# How much to feed our dogs



## Bing (Jan 16, 2014)

I'm sure this question was addressed before, so I apologize if I'm asking it
again, but can anyone advise me on how much to feed a 10 month old maltese?
And is it better to feed in the morning or evening?
Also, I heard that its not a good idea to feed them rawhide bones. But if they don't have something to chew, they seem to eat all kinds of twigs and grass and stuff in the yard and end up throwing up. Anyone have any ideas of how to get them to stop eating stuff they shouldn't be eating?


----------



## pammy4501 (Aug 8, 2007)

At 10 months you shouldn't need to free feed. I feed my dogs based on manufacturers guidelines for the weight of my dogs. I divide that amount in half and feed twice daily. I also suppliment food with fresh vegtables and some fruits. Sometimes a bit of rice or sweet potatoe or canned pumpkin as well. Our dogs are small and do better with at least two feeding per day as opposed to a single feeding. 
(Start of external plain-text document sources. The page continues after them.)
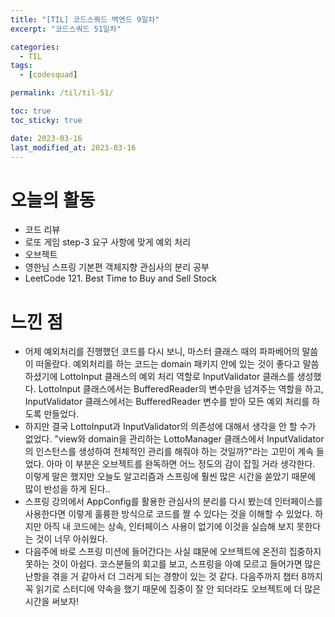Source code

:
 ```yaml
---
title: "[TIL] 코드스쿼드 백엔드 9일차"
excerpt: "코드스쿼드 51일차"

categories:
  - TIL
tags:
  - [codesquad]

permalink: /til/til-51/

toc: true
toc_sticky: true

date: 2023-03-16
last_modified_at: 2023-03-16
---
```


# 오늘의 활동

- 코드 리뷰
- 로또 게임 step-3 요구 사항에 맞게 예외 처리
- 오브젝트
- 영한님 스프링 기본편 객체지향 관심사의 분리 공부
- LeetCode 121. Best Time to Buy and Sell Stock

# 느낀 점

- 어제 예외처리를 진행했던 코드를 다시 보니, 마스터 클래스 때의 파파베어의 말씀이 떠올랐다. 예외처리를 하는 코드는 domain 패키지 안에 있는 것이 좋다고 말씀하셨기에 LottoInput 클래스의 예외 처리 역할로 InputValidator 클래스를 생성했다. LottoInput 클래스에서는 BufferedReader의 변수만을 넘겨주는 역할을 하고, InputValidator 클래스에서는 BufferedReader 변수를 받아 모든 예외 처리를 하도록 만들었다.
- 하지만 결국 LottoInput과 InputValidator의 의존성에 대해서 생각을 안 할 수가 없었다. "view와 domain을 관리하는 LottoManager 클래스에서 InputValidator의 인스턴스를 생성하여 전체적인 관리를 해줘야 하는 것일까?"라는 고민이 계속 들었다. 아마 이 부분은 오브젝트를 완독하면 어느 정도의 감이 잡힐 거라 생각한다. 이렇게 말은 했지만 오늘도 알고리즘과 스프링에 훨씬 많은 시간을 쏟았기 때문에 많이 반성을 하게 된다..
- 스프링 강의에서 AppConfig를 활용한 관심사의 분리를 다시 봤는데 인터페이스를 사용한다면 이렇게 훌륭한 방식으로 코드를 짤 수 있다는 것을 이해할 수 있었다. 하지만 아직 내 코드에는 상속, 인터페이스 사용이 없기에 이것을 실습해 보지 못한다는 것이 너무 아쉬웠다. 
- 다음주에 바로 스프링 미션에 들어간다는 사실 떄문에 오브젝트에 온전히 집중하지 못하는 것이 아쉽다. 코스분들의 회고를 보고, 스프링을 아예 모르고 들어가면 많은 난항을 겪을 거 같아서 더 그러게 되는 경향이 있는 것 같다. 다음주까지 챕터 8까지 꼭 읽기로 스터디에 약속을 했기 때문에 집중이 잘 안 되더라도 오브젝트에 더 많은 시간을 써보자!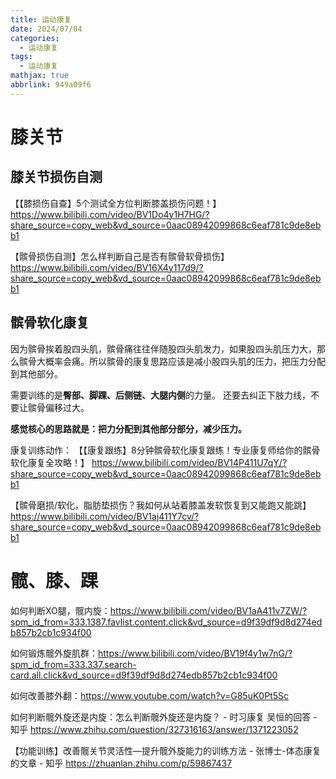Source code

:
 ```yaml
---
title: 运动康复
date: 2024/07/04
categories:
  - 运动康复
tags:
  - 运动康复
mathjax: true
abbrlink: 949a09f6
---
```


# 膝关节

## 膝关节损伤自测
【【膝损伤自查】5个测试全方位判断膝盖损伤问题！】 https://www.bilibili.com/video/BV1Do4y1H7HG/?share_source=copy_web&vd_source=0aac08942099868c6eaf781c9de8ebb1

【髌骨损伤自测】怎么样判断自己是否有髌骨软骨损伤】 https://www.bilibili.com/video/BV16X4y117d9/?share_source=copy_web&vd_source=0aac08942099868c6eaf781c9de8ebb1

## 髌骨软化康复

因为髌骨挨着股四头肌，髌骨痛往往伴随股四头肌发力，如果股四头肌压力大，那么髌骨大概率会痛。所以髌骨的康复思路应该是减小股四头肌的压力，把压力分配到其他部分。



需要训练的是**臀部、脚踝、后侧链、大腿内侧**的力量。
还要去纠正下肢力线，不要让髌骨偏移过大。

**感觉核心的思路就是：把力分配到其他部分部分，减少压力。**

康复训练动作：
【【康复跟练】8分钟髌骨软化康复跟练！专业康复师给你的髌骨软化康复全攻略！】 https://www.bilibili.com/video/BV14P411U7qY/?share_source=copy_web&vd_source=0aac08942099868c6eaf781c9de8ebb1

【髌骨磨损/软化，脂肪垫损伤？我如何从站着膝盖发软恢复到又能跑又能跳】 https://www.bilibili.com/video/BV1aj411Y7cv/?share_source=copy_web&vd_source=0aac08942099868c6eaf781c9de8ebb1

# 髋、膝、踝

如何判断XO腿，髋内旋：https://www.bilibili.com/video/BV1aA411v7ZW/?spm_id_from=333.1387.favlist.content.click&vd_source=d9f39df9d8d274edb857b2cb1c934f00

如何锻炼髋外旋肌群：https://www.bilibili.com/video/BV19f4y1w7nG/?spm_id_from=333.337.search-card.all.click&vd_source=d9f39df9d8d274edb857b2cb1c934f00

如何改善膝外翻：https://www.youtube.com/watch?v=G85uK0Pt5Sc

如何判断髋外旋还是内旋：怎么判断髋外旋还是内旋？ - 时习康复 吴恒的回答 - 知乎
https://www.zhihu.com/question/327316163/answer/1371223052

【功能训练】改善髋关节灵活性—提升髋外旋能力的训练方法 - 张博士-体态康复的文章 - 知乎
https://zhuanlan.zhihu.com/p/59867437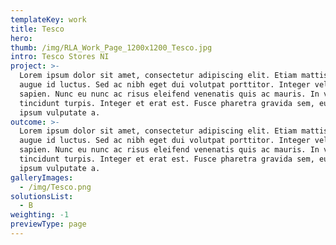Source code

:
 ```yaml
---
templateKey: work
title: Tesco
hero: 
thumb: /img/RLA_Work_Page_1200x1200_Tesco.jpg
intro: Tesco Stores NI
project: >-
  Lorem ipsum dolor sit amet, consectetur adipiscing elit. Etiam mattis vitae
  augue id luctus. Sed ac nibh eget dui volutpat porttitor. Integer vel libero
  sapien. Nunc eu nunc ac risus eleifend venenatis quis ac mauris. In viverra
  tincidunt turpis. Integer et erat est. Fusce pharetra gravida sem, eu mattis
  ipsum vulputate a.
outcome: >-
  Lorem ipsum dolor sit amet, consectetur adipiscing elit. Etiam mattis vitae
  augue id luctus. Sed ac nibh eget dui volutpat porttitor. Integer vel libero
  sapien. Nunc eu nunc ac risus eleifend venenatis quis ac mauris. In viverra
  tincidunt turpis. Integer et erat est. Fusce pharetra gravida sem, eu mattis
  ipsum vulputate a.
galleryImages:
  - /img/Tesco.png
solutionsList:
  - B
weighting: -1
previewType: page
---
```

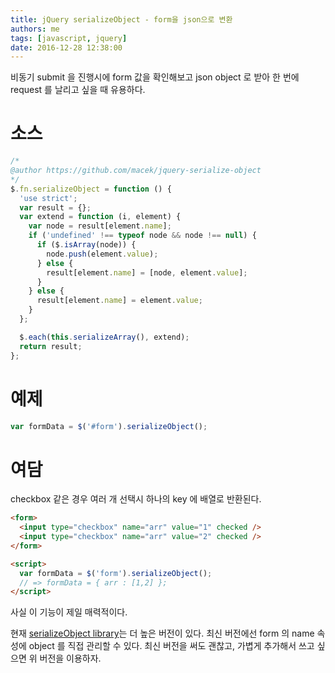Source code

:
 ```yaml
---
title: jQuery serializeObject - form을 json으로 변환
authors: me
tags: [javascript, jquery]
date: 2016-12-28 12:38:00
---
```


비동기 submit 을 진행시에 form 값을 확인해보고 json object 로 받아 한 번에 request 를 날리고 싶을 때 유용하다.

# 소스

```js
/*
@author https://github.com/macek/jquery-serialize-object
*/
$.fn.serializeObject = function () {
  'use strict';
  var result = {};
  var extend = function (i, element) {
    var node = result[element.name];
    if ('undefined' !== typeof node && node !== null) {
      if ($.isArray(node)) {
        node.push(element.value);
      } else {
        result[element.name] = [node, element.value];
      }
    } else {
      result[element.name] = element.value;
    }
  };

  $.each(this.serializeArray(), extend);
  return result;
};
```

# 예제

```javascript
var formData = $('#form').serializeObject();
```

# 여담

checkbox 같은 경우 여러 개 선택시 하나의 key 에 배열로 반환된다.

```html
<form>
  <input type="checkbox" name="arr" value="1" checked />
  <input type="checkbox" name="arr" value="2" checked />
</form>

<script>
  var formData = $('form').serializeObject();
  // => formData = { arr : [1,2] };
</script>
```

사실 이 기능이 제일 매력적이다.

현재 [serializeObject library](https://github.com/macek/jquery-serialize-object)는 더 높은 버전이 있다.
최신 버전에선 form 의 name 속성에 object 를 직접 관리할 수 있다.
최신 버전을 써도 괜찮고, 가볍게 추가해서 쓰고 싶으면 위 버전을 이용하자.
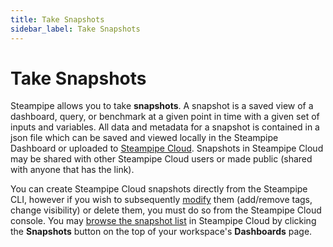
 ```yaml
---
title: Take Snapshots
sidebar_label: Take Snapshots
---
```


# Take Snapshots

Steampipe allows you to take **snapshots**.  A snapshot is a saved view of a dashboard, query, or benchmark at a given point in time with a given set of inputs and variables.  All data and metadata for a snapshot is contained in a json file which can be saved and viewed locally in the Steampipe Dashboard or uploaded to [Steampipe Cloud](/docs/cloud/overview).  Snapshots in Steampipe Cloud may be shared with other Steampipe Cloud users or made public (shared with anyone that has the link).


You can create Steampipe Cloud snapshots directly from the Steampipe CLI, however if you wish to subsequently [modify](/docs/cloud/dashboards#managing-snapshots) them (add/remove tags, change visibility) or delete them, you must do so from the Steampipe Cloud console. You may [browse the snapshot list](/docs/cloud/dashboards#browsing-snapshots) in Steampipe Cloud by clicking the **Snapshots** button on the top of your workspace's **Dashboards** page.
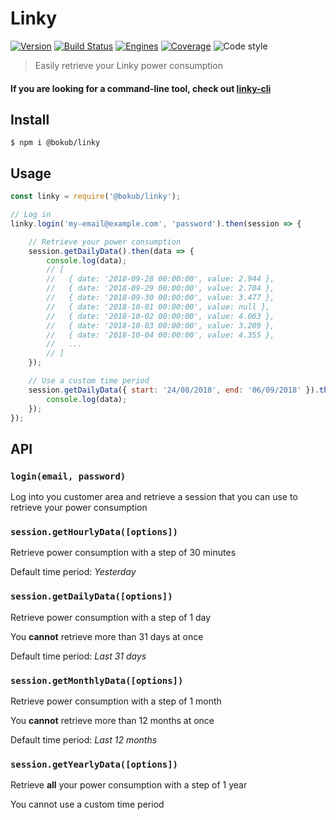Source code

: # Linky

[![Version][version-src]][version-href]
[![Build Status][build-src]][build-href]
[![Engines][engine-src]][engine-href]
[![Coverage][coverage-src]][coverage-href]
![Code style][style-src]

> Easily retrieve your Linky power consumption

#### If you are looking for a command-line tool, check out  [linky-cli](https://github.com/bokub/linky-cli)


## Install

```
$ npm i @bokub/linky
```


## Usage

```js
const linky = require('@bokub/linky');

// Log in
linky.login('my-email@example.com', 'password').then(session => {

    // Retrieve your power consumption
    session.getDailyData().then(data => {
        console.log(data);
        // [
        //   { date: '2018-09-28 00:00:00', value: 2.944 },
        //   { date: '2018-09-29 00:00:00', value: 2.704 },
        //   { date: '2018-09-30 00:00:00', value: 3.477 },
        //   { date: '2018-10-01 00:00:00', value: null },
        //   { date: '2018-10-02 00:00:00', value: 4.063 },
        //   { date: '2018-10-03 00:00:00', value: 3.209 },
        //   { date: '2018-10-04 00:00:00', value: 4.355 },
        //   ...
        // ]
    });

    // Use a custom time period
    session.getDailyData({ start: '24/08/2018', end: '06/09/2018' }).then(data => {
        console.log(data);
    });
});
```


## API

### `login(email, password)`

Log into you customer area and retrieve a session that you can use to retrieve your power consumption

### `session.getHourlyData([options])`

Retrieve power consumption with a step of 30 minutes

Default time period: *Yesterday*

### `session.getDailyData([options])`

Retrieve power consumption with a step of 1 day

You **cannot** retrieve more than 31 days at once

Default time period: *Last 31 days*

### `session.getMonthlyData([options])`

Retrieve power consumption with a step of 1 month

You **cannot** retrieve more than 12 months at once

Default time period: *Last 12 months*

### `session.getYearlyData([options])`

Retrieve **all** your power consumption with a step of 1 year

You cannot use a custom time period

[build-src]: https://flat.badgen.net/travis/bokub/linky
[build-href]: https://travis-ci.org/bokub/linky
[version-src]: https://flat.badgen.net/npm/v/@bokub/linky
[version-href]: https://www.npmjs.com/package/@bokub/linky
[engine-src]: https://flat.badgen.net/badge/node/%3E=%207.6.0?color=cyan
[engine-href]: https://www.npmjs.com/package/@bokub/linky
[coverage-src]: https://flat.badgen.net/codecov/c/github/bokub/linky
[coverage-href]: https://codecov.io/gh/bokub/linky
[style-src]: https://flat.badgen.net/badge/code%20style/XO?color=5ED9C7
As for chews and treats, rawhide is a no no. I personally like certain types of chicken jerkey (be careful of the source) and the occasional bully stick. I think if they have a really exciting and yummy chew, they will ignore the twigs and grass in the yard.


----------



## Snuggle's Mom (Jan 3, 2008)

Chrissy our Malt and Snuggles our Yorkie both get 1/4 cup 2 x's a day; Morning and Evening and they are fine with that.


----------



## Furbabies mom (Jul 25, 2011)

Mine eat 1/4 C twice a day. They get green beans, carrots, banana, apple, or something from fruits or veggies, as a snack and I use them for treats as well.


----------



## kilodzul (Oct 7, 2013)

I'm feeding 3 tablespoons of kibble in the morning and evening + some treats as rewards. Of course if Cashmere was more active some day and seems very hungry, I give her a bit more kibble during the day.
Do your babies have right weight? If yes, then you're probably feeding them right amount.


----------



## Bing (Jan 16, 2014)

Thank you so much for the feedback and ideas! I've been free feeding them until now with dry science kibble. I will try to shift to twice a day and to supplement that with some veggies. 
I'm still not sure what is a safer dog chew for them. I will look into bully sticks and the chicken jerky.


----------



## maltese#1fan (Feb 20, 2012)

I feed my girls twice a day. They also love fruit so I give them little pieces whenever I have some. Rawhides are a definite no (I didn't know that before I joined SM). But they do love their Nylabones. They come in all shapes in sizes.

Your boys are really cute.


----------



## Kathleen (Aug 4, 2011)

Your little guys are just too cute!
Mine are loving antlers as chews. We get the split ones and they chew for a long time. Just a reminder to be very careful of any chews or jerky from China. You probably have seen the media reports of dogs getting very sick. Mine also love baby carrots.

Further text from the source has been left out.